The design was made in collaboration with the pupils and was developed after running a series of workshops with the pupils where we made drawings of leaves and seeds. The drawings were then collaged to make the final design into a tree form with the theme of nurture and growth.
These windows were commissioned for an extension to an old property where a new stone window opening was made to match an existing one on the first floor. The leaf motif was developed to create a patchwork effect of coloured glass over clear reamy and seedy hand blown glass that sparkle and play with the light. The coloured areas were painted with a light wash of glass paint to diffuse the light and let the glass glow, contrasting with the clears. The windows were installed using traditional glazing methods.
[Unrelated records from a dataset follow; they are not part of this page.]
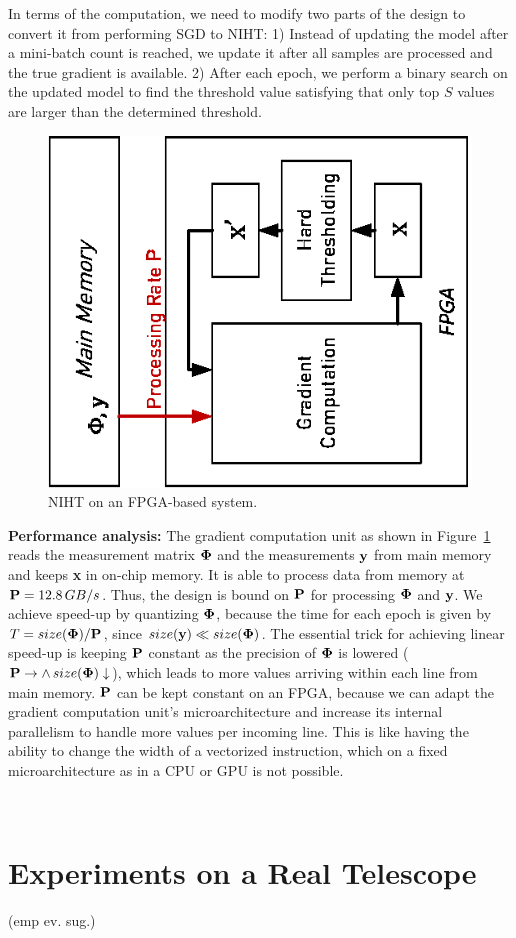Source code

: \documentclass{article}
\begin{document}
In terms of the computation, we need to modify two parts of the design to convert it from performing SGD to NIHT: 1) Instead of updating the model after a mini-batch count is reached, we update it after all samples are processed and the true gradient is available. 2) After each epoch, we perform a binary search on the updated model to find the threshold value satisfying that only top $S$ values are larger than the determined threshold.

\begin{figure}
\centering
\includegraphics[width=0.5\columnwidth, angle=270]{figs/niht_fpga.eps}
\caption{NIHT on an FPGA-based system.}
\label{fig:fpga}
\end{figure}


{\bf Performance analysis:} The gradient computation unit as shown in Figure~\ref{fig:fpga} reads the measurement matrix ${\bf \Phi}$ and the measurements ${\bf y}$ from main memory and keeps {\bf x} in on-chip memory. It is able to process data from memory at ${\bf P}=12.8\,GB/s$. Thus, the design is bound on ${\bf P}$ for processing ${\bf \Phi}$ and ${\bf y}$. We achieve speed-up by quantizing ${\bf \Phi}$, because the time for each epoch is given by
$T = size({\bf \Phi})/{\bf P}$, since $size({\bf y}) \ll size({\bf \Phi})$. The essential trick for achieving linear speed-up is keeping ${\bf P}$ constant as the precision of ${\bf \Phi}$ is lowered (${\bf P}\to \land \, size({\bf \Phi})\downarrow$), which leads to more values arriving within each line from main memory. ${\bf P}$ can be kept constant on an FPGA, because we can adapt the gradient computation unit's microarchitecture and increase its internal parallelism to handle more values per incoming line. This is like having the ability to change the width of a vectorized instruction, which on a fixed microarchitecture as in a CPU or GPU is not possible.






\newpage
\
\newpage
\section{Experiments on a Real Telescope}
(emp ev. sug.)
\end{document}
This double door was commissioned after meeting the clients in The Contemporary Craft Festival in Bovey Tracey. Each panel depicts an aspect of the interests and passions of their lives, from singing in a choir and collecting ceramics to the allotment and growing auriculas.
The design for this panel was inspired by the potter's wheel and was made for my friends and neighbours in Ewenny Pottery next door to my workshop. The blues, browns and yellow were drawn from the colours of the glazes used and the spun roundel in the centre reflects the spinning wheel and pot with the hands forming its shape.
Last week saw the installation of some new work in St Gertrude's RC Church in Bermondsey, London. The panels depict the symbols of the four evangelists and use the elemental colours as the background. They were made using traditional stained techniques; antique glass, leading, acid etching, painting and staining.
It's been a great project to work on and was fantastic to see them in place!
I installed a new stained glass panel earlier this week that was an external window opening but is now internal following a new extension being built. It had to let a lot of light in as the window is borrowing light from the extension. I used a combination of handblown and rolled glass to modulate the light and sparkle on the surface. The subtle blues and browns tie in with the clients interior design scheme.
The collaged leaf design I've been developing for some time and I'll have to name it properly soon. Suggestions welcome!